The address will vary depending on the state you reside in if you're mailing Form 2106 along with your tax return. On its website, the IRS gives information for each state, including the correct location.

Where to Get Form 2106 ?

Online access to Form 2106 is provided by the IRS. It can be completed online, downloaded, printed, and manually filled out. Ensure you have the form from the most recent tax year.

Why File Form 2106 ?

Your expenses that you paid for out of pocket will be covered by reimbursements. If your employer didn't reimburse you or only partially repaid you for qualified expenses, you should be paid back. If you utilized your own vehicle for business-related purposes, you may also be able to claim a deduction. Eligible automotive expenses include car insurance, maintenance, gas, and repairs. Other typical costs include:
  • Certification costs, education and licenses.
  • Tools and supplies necessary to complete work.
  • Union fees.

Have You Completed IRS Form 2106 Incorrectly ?

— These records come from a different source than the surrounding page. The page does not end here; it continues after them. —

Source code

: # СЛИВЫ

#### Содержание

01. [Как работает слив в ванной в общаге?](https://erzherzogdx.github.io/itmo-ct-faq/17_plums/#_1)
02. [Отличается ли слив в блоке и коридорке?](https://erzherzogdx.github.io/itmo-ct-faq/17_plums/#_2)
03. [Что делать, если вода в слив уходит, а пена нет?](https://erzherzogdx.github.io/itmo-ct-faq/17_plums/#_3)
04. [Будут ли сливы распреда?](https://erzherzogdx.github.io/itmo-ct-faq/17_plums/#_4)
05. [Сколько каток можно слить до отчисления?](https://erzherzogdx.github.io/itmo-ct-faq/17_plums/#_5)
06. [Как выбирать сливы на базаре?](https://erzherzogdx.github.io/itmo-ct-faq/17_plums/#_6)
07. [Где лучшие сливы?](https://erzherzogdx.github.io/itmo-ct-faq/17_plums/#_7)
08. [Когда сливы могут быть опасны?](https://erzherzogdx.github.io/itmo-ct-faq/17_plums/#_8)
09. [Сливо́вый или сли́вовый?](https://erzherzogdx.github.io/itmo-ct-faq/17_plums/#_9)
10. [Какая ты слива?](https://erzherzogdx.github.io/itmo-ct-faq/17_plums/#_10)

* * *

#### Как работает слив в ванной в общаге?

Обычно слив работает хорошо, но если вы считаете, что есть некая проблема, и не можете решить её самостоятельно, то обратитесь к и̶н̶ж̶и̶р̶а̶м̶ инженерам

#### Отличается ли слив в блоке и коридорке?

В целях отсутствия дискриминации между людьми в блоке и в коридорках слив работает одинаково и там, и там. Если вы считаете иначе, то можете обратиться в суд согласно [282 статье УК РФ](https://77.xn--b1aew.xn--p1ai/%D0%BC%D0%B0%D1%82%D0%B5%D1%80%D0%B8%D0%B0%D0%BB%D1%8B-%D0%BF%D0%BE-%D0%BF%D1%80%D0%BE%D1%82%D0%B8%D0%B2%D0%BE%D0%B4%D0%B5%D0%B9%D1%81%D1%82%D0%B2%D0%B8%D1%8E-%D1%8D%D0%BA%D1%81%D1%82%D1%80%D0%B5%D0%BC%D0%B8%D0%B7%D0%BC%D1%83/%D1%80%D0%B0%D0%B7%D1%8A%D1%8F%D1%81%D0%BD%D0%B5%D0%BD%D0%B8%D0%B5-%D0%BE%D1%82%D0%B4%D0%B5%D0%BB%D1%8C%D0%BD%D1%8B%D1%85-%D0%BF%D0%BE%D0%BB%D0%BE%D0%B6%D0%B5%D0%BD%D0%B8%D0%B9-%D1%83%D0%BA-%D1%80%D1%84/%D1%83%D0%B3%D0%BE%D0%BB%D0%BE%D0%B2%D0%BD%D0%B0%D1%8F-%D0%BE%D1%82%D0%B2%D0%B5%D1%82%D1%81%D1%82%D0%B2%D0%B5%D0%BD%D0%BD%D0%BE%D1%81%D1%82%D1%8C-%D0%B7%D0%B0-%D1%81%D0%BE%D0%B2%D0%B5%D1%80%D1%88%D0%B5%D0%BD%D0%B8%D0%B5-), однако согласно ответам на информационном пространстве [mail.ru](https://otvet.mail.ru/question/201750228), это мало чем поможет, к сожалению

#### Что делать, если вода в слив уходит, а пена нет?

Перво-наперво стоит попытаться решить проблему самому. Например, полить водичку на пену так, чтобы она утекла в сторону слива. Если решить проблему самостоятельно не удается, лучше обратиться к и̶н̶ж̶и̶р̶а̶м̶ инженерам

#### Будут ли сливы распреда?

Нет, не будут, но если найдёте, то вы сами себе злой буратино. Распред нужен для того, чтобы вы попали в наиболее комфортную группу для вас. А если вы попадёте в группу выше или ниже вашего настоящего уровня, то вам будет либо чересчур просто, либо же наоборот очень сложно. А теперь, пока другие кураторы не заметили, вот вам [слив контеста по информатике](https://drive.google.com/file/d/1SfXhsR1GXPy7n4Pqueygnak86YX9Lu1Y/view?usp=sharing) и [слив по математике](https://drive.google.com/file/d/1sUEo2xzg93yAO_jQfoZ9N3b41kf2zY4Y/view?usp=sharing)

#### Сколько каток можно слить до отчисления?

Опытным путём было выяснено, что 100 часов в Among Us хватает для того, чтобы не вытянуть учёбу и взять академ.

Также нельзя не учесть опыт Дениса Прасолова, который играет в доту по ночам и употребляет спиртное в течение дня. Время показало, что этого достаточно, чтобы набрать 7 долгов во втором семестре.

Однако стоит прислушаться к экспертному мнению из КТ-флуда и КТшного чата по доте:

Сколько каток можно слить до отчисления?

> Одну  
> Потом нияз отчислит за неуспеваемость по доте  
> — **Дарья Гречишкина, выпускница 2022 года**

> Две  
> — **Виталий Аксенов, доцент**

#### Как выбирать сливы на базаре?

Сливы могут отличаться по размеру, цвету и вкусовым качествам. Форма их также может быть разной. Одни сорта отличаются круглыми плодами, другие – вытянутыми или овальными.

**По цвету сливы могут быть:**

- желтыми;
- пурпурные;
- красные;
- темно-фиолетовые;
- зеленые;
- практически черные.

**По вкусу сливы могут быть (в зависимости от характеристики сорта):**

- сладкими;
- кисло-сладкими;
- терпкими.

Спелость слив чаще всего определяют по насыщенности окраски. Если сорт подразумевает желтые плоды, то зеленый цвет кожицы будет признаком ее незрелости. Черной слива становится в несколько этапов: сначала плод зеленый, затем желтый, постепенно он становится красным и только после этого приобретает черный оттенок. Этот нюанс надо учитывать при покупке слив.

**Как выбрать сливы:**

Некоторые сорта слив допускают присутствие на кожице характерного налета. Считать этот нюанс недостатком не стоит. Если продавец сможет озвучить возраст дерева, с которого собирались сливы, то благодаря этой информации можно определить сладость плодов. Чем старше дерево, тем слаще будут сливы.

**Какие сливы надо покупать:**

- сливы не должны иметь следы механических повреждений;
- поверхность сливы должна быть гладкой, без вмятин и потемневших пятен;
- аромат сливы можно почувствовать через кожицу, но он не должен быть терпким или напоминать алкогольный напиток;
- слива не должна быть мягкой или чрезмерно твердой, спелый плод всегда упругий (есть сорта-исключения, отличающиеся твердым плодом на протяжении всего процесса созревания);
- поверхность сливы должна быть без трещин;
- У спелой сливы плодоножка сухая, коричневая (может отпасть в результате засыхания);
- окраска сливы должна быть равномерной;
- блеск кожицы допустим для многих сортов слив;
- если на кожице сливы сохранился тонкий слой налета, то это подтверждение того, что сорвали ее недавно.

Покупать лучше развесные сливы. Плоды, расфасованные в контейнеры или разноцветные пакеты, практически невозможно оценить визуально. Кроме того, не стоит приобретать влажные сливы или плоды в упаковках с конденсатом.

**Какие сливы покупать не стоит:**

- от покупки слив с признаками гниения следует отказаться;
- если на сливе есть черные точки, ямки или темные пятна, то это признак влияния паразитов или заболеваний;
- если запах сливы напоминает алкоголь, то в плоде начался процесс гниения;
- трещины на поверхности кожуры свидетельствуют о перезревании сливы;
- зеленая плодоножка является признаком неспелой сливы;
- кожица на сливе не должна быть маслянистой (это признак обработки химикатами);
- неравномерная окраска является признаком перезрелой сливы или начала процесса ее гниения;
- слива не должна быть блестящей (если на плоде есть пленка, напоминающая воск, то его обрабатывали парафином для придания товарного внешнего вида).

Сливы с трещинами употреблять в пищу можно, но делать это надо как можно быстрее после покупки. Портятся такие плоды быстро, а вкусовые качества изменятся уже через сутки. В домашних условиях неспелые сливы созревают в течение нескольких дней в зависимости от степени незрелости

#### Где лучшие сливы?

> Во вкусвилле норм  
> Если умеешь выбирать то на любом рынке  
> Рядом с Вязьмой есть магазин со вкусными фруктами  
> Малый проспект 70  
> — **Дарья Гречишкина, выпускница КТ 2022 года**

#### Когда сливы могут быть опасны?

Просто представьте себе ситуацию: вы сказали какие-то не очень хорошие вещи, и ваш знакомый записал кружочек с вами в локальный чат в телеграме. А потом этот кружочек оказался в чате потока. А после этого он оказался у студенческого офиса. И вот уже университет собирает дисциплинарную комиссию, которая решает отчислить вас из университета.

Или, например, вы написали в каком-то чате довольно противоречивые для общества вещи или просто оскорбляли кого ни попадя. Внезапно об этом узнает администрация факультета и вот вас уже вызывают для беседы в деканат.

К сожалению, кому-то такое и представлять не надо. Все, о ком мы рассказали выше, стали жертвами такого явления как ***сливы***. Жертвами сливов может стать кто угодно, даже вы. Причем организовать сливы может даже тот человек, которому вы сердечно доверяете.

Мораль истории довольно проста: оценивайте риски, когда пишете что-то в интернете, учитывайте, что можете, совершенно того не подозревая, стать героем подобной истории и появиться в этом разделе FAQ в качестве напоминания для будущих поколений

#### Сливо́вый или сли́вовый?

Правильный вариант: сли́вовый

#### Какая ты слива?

If you believe you may have made a mistake on your Form 2106, you may be subject to penalties and/or legal action from the IRS. For assistance with tax relief, speak with a tax services expert. If mistakes have been made, they will work with you to identify them and, if necessary, develop a relief strategy. They'll also serve as a liaison between you and the IRS to resolve any concerns as quickly as possible. Even while filling out your IRS Form 2106 can be tedious, it is not impossible. Never forget to complete each step line by line, check your totals twice, support each claim with documentation, and seek professional assistance when necessary.

Requirements for Filing Form 2106

The National Guard, performing artists, military reservists, fee-basis government employees, and individuals with disability-related expenses are all qualified to submit Form 2106. The prerequisites for each, nevertheless, are different.

1) Requirements for Performing Artists :

Only those performing artists who offer entertainment or artistic services and are employed by two or more parties are eligible to file Form 2106. Additionally, artists must have expenses that total more than 10% of their income, make a minimum of $200 per employer, and have an adjusted gross income of $16,000 or less. If you're married, you must submit Form 2106 along with a combined tax return. The only exception to this rule would be if you and your spouse separated during the year in question.

2) Requirements for Work-Related Expenses for Military Reservists, National Guard Members, Fee-Basis Government Employees, and People with Disabilities :

i) Military Reservists :
You need to be a member of the Coast Guard Reserve, Army Reserve, Navy Reserve, Marine Corps Reserve, Air Force Reserve, or Public Health Service Reserve Corps.

ii) Fee-Basis Government Officials : 
a person who works for a state or a political organisation within a state and is paid on a fee basis.

iii) Employees with disabilities who have incurred work-related expenses :
People with physical or mental impairments are eligible to file claims for workplace expenses related to the acquisition of medication or specialized tools.